• (British) IPA: /pɹəˈfɛs/

profess (professes, present participle professing; past and past participle professed)

  1. (transitive) To administer the vows of a religious order to (someone); to admit to a religious order. (Chiefly in passive.) [from 14th c.]
    • 2000, Butler's Lives of the Saints, p.118:
      This swayed the balance decisively in Mary's favour, and she was professed on 8 September 1578.
  2. (reflexive) To declare oneself (to be something). [from 16th c.]
    • 2011, Alex Needham, The Guardian, 9 Dec.:
      Kiefer professes himself amused by the fuss that ensued when he announced that he was buying the Mülheim-Kärlich reactor […].
  3. (ambitransitive) To declare; to assert, affirm. [from 16th c.]
    • c. 1604, William Shakespeare, Measure for Measure, First Folio 1623:
      He professes to haue receiued no sinister measure from his Iudge, but most willingly humbles himselfe to the determination of Iustice […].
    • 1974, ‘The Kansas Kickbacks’, Time, 11 Feb 1974:
      The Governor immediately professed that he knew nothing about the incident.

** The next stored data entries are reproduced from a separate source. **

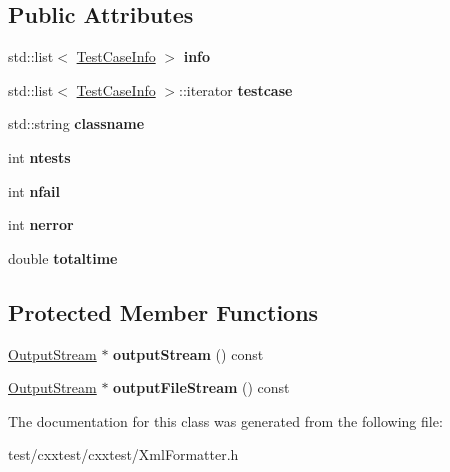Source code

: \subsection*{Public Attributes}
\begin{DoxyCompactItemize}
\item 
\hypertarget{classCxxTest_1_1XmlFormatter_aad8b76664e764adf37d174bf26858c89}{std\-::list$<$ \hyperlink{classCxxTest_1_1TestCaseInfo}{Test\-Case\-Info} $>$ {\bfseries info}}\label{classCxxTest_1_1XmlFormatter_aad8b76664e764adf37d174bf26858c89}

\item 
\hypertarget{classCxxTest_1_1XmlFormatter_aa9e4edde1396847736120cc4fa890de0}{std\-::list$<$ \hyperlink{classCxxTest_1_1TestCaseInfo}{Test\-Case\-Info} $>$\-::iterator {\bfseries testcase}}\label{classCxxTest_1_1XmlFormatter_aa9e4edde1396847736120cc4fa890de0}

\item 
\hypertarget{classCxxTest_1_1XmlFormatter_a104d9388c3aea42d6c47858050357c9c}{std\-::string {\bfseries classname}}\label{classCxxTest_1_1XmlFormatter_a104d9388c3aea42d6c47858050357c9c}

\item 
\hypertarget{classCxxTest_1_1XmlFormatter_a842f812787639a6945fb5f4d1d8ad090}{int {\bfseries ntests}}\label{classCxxTest_1_1XmlFormatter_a842f812787639a6945fb5f4d1d8ad090}

\item 
\hypertarget{classCxxTest_1_1XmlFormatter_a7990eb5e0672f34db0a89f75b6ecbf36}{int {\bfseries nfail}}\label{classCxxTest_1_1XmlFormatter_a7990eb5e0672f34db0a89f75b6ecbf36}

\item 
\hypertarget{classCxxTest_1_1XmlFormatter_a1912066ac7d54972c7a4579f9146f819}{int {\bfseries nerror}}\label{classCxxTest_1_1XmlFormatter_a1912066ac7d54972c7a4579f9146f819}

\item 
\hypertarget{classCxxTest_1_1XmlFormatter_a2bc9f7299c0804d501cbc2d5e56c7dec}{double {\bfseries totaltime}}\label{classCxxTest_1_1XmlFormatter_a2bc9f7299c0804d501cbc2d5e56c7dec}

\end{DoxyCompactItemize}
\subsection*{Protected Member Functions}
\begin{DoxyCompactItemize}
\item 
\hypertarget{classCxxTest_1_1XmlFormatter_a299fc390207b9132e9f3a22fca44cbd4}{\hyperlink{classCxxTest_1_1OutputStream}{Output\-Stream} $\ast$ {\bfseries output\-Stream} () const }\label{classCxxTest_1_1XmlFormatter_a299fc390207b9132e9f3a22fca44cbd4}

\item 
\hypertarget{classCxxTest_1_1XmlFormatter_acb03af4a1ca6ccf682d6092f37788209}{\hyperlink{classCxxTest_1_1OutputStream}{Output\-Stream} $\ast$ {\bfseries output\-File\-Stream} () const }\label{classCxxTest_1_1XmlFormatter_acb03af4a1ca6ccf682d6092f37788209}

\end{DoxyCompactItemize}


The documentation for this class was generated from the following file\-:\begin{DoxyCompactItemize}
\item 
test/cxxtest/cxxtest/Xml\-Formatter.\-h\end{DoxyCompactItemize}
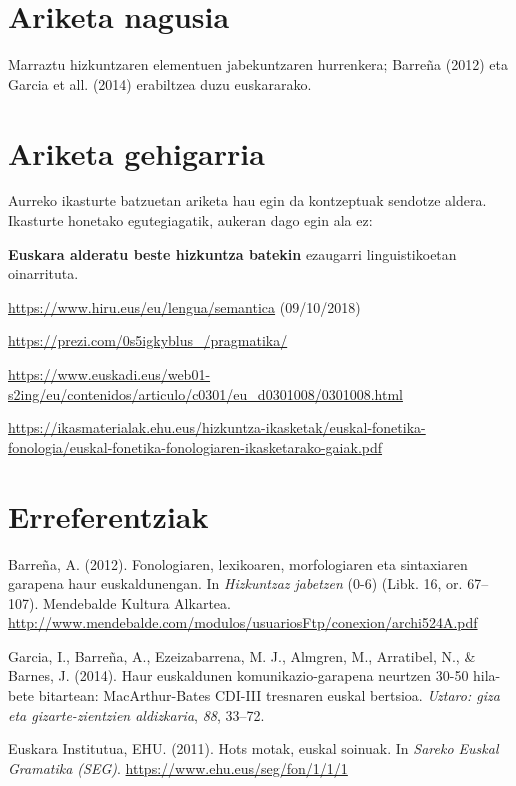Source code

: \documentclass[
]{book}
\begin{document}
\hypertarget{T2A4}{%
\section*{Ariketa nagusia}\label{T2A4}}

Marraztu hizkuntzaren elementuen jabekuntzaren hurrenkera; Barreña (2012) eta Garcia et all. (2014) erabiltzea duzu euskararako.

\hypertarget{T2A5}{%
\section*{Ariketa gehigarria}\label{T2A5}}

Aurreko ikasturte batzuetan ariketa hau egin da kontzeptuak sendotze aldera. Ikasturte honetako egutegiagatik, aukeran dago egin ala ez:

\textbf{Euskara alderatu beste hizkuntza batekin} ezaugarri linguistikoetan oinarrituta.

\url{https://www.hiru.eus/eu/lengua/semantica} (09/10/2018)

\url{https://prezi.com/0s5igkyblus_/pragmatika/}

\url{https://www.euskadi.eus/web01-s2ing/eu/contenidos/articulo/c0301/eu_d0301008/0301008.html}

\url{https://ikasmaterialak.ehu.eus/hizkuntza-ikasketak/euskal-fonetika-fonologia/euskal-fonetika-fonologiaren-ikasketarako-gaiak.pdf}

\hypertarget{T2E}{%
\section*{Erreferentziak}\label{T2E}}

Barreña, A. (2012). Fonologiaren, lexikoaren, morfologiaren eta sintaxiaren garapena haur euskaldunengan. In \emph{Hizkuntzaz jabetzen} (0-6) (Libk. 16, or. 67--107). Mendebalde Kultura Alkartea. \url{http://www.mendebalde.com/modulos/usuariosFtp/conexion/archi524A.pdf}

Garcia, I., Barreña, A., Ezeizabarrena, M. J., Almgren, M., Arratibel, N., \& Barnes, J. (2014). Haur euskaldunen komunikazio-garapena neurtzen 30-50 hila-bete bitartean: MacArthur-Bates CDI-III tresnaren euskal bertsioa. \emph{Uztaro: giza eta gizarte-zientzien aldizkaria}, \emph{88}, 33--72.

Euskara Institutua, EHU. (2011). Hots motak, euskal soinuak. In \emph{Sareko Euskal Gramatika (SEG)}. \url{https://www.ehu.eus/seg/fon/1/1/1}
\end{document}
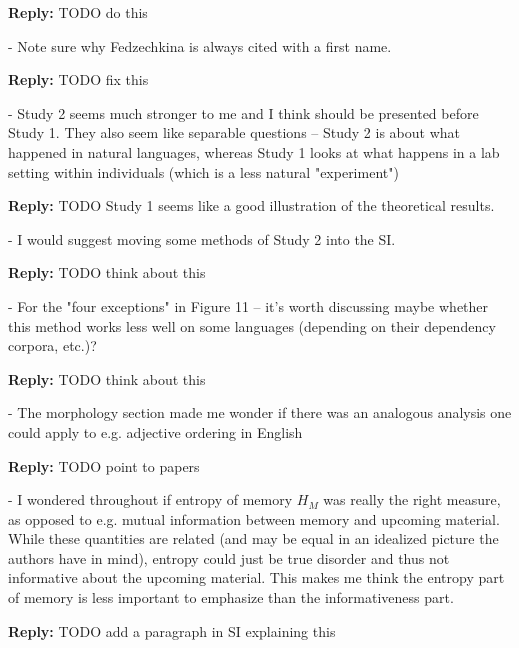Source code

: \documentclass{article}[11pt,a4paper,oneside]
\newenvironment{reply}
  {\par\medskip
   \color{blue}%
   \begin{framed}
   \textbf{Reply: }\ignorespaces}
 {\end{framed}
  \medskip}
\begin{document}
\begin{reply}
	TODO do this
\end{reply}

- Note sure why Fedzechkina is always cited with a first name.

\begin{reply}
	TODO fix this
\end{reply}

- Study 2 seems much stronger to me and I think should be presented before Study 1. They also seem like separable questions -- Study 2 is about what happened in natural languages, whereas Study 1 looks at what happens in a lab setting within individuals (which is a less natural "experiment")

\begin{reply}
	TODO Study 1 seems like a good illustration of the theoretical results.
\end{reply}

- I would suggest moving some methods of Study 2 into the SI.

\begin{reply}
	TODO think about this
\end{reply}

- For the "four exceptions" in Figure 11 -- it's worth discussing maybe whether this method works less well on some languages (depending on their dependency corpora, etc.)?

\begin{reply}
	TODO think about this
\end{reply}

- The morphology section made me wonder if there was an analogous analysis one could apply to e.g. adjective ordering in English

\begin{reply}
	TODO point to papers
\end{reply}

- I wondered throughout if entropy of memory $H_M$ was really the right measure, as opposed to e.g. mutual information between memory and upcoming material. While these quantities are related (and may be equal in an idealized picture the authors have in mind), entropy could just be true disorder and thus not informative about the upcoming material. This makes me think the entropy part of memory is less important to emphasize than the informativeness part.

\begin{reply}
	TODO add a paragraph in SI explaining this
\end{reply}
\end{document}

  4. (transitive) To make a claim (to be something); to lay claim to (a given quality, feeling etc.), often with connotations of insincerity. [from 16th c.]
    • 2010, Hélène Mulholland, The Guardian, 28 Sep 2010:
      Ed Miliband professed ignorance of the comment when he was approached by the BBC later.
  5. (transitive) To declare one's adherence to (a religion, deity, principle etc.). [from 16th c.]
    • 1983, Alexander Mcleish, The Frontier Peoples of India, Mittal Publications 1984, p.122:
      The remainder of the population, about two-thirds, belongs to the Mongolian race and professes Buddhism.
  6. (transitive) To work as a professor of; to teach. [from 16th c.]
    • 1603, Michel de Montaigne, chapter 12, in John Florio, transl., The Essayes, […], book II, printed at London: By Val[entine] Simmes for Edward Blount […], OCLC 946730821 ↗:
      he was a Spaniard, who about two hundred yeeres since professed Physicke in Tholouse […].
  7. (transitive, now rare) To claim to have knowledge or understanding of (a given area of interest, subject matter). [from 16th c.]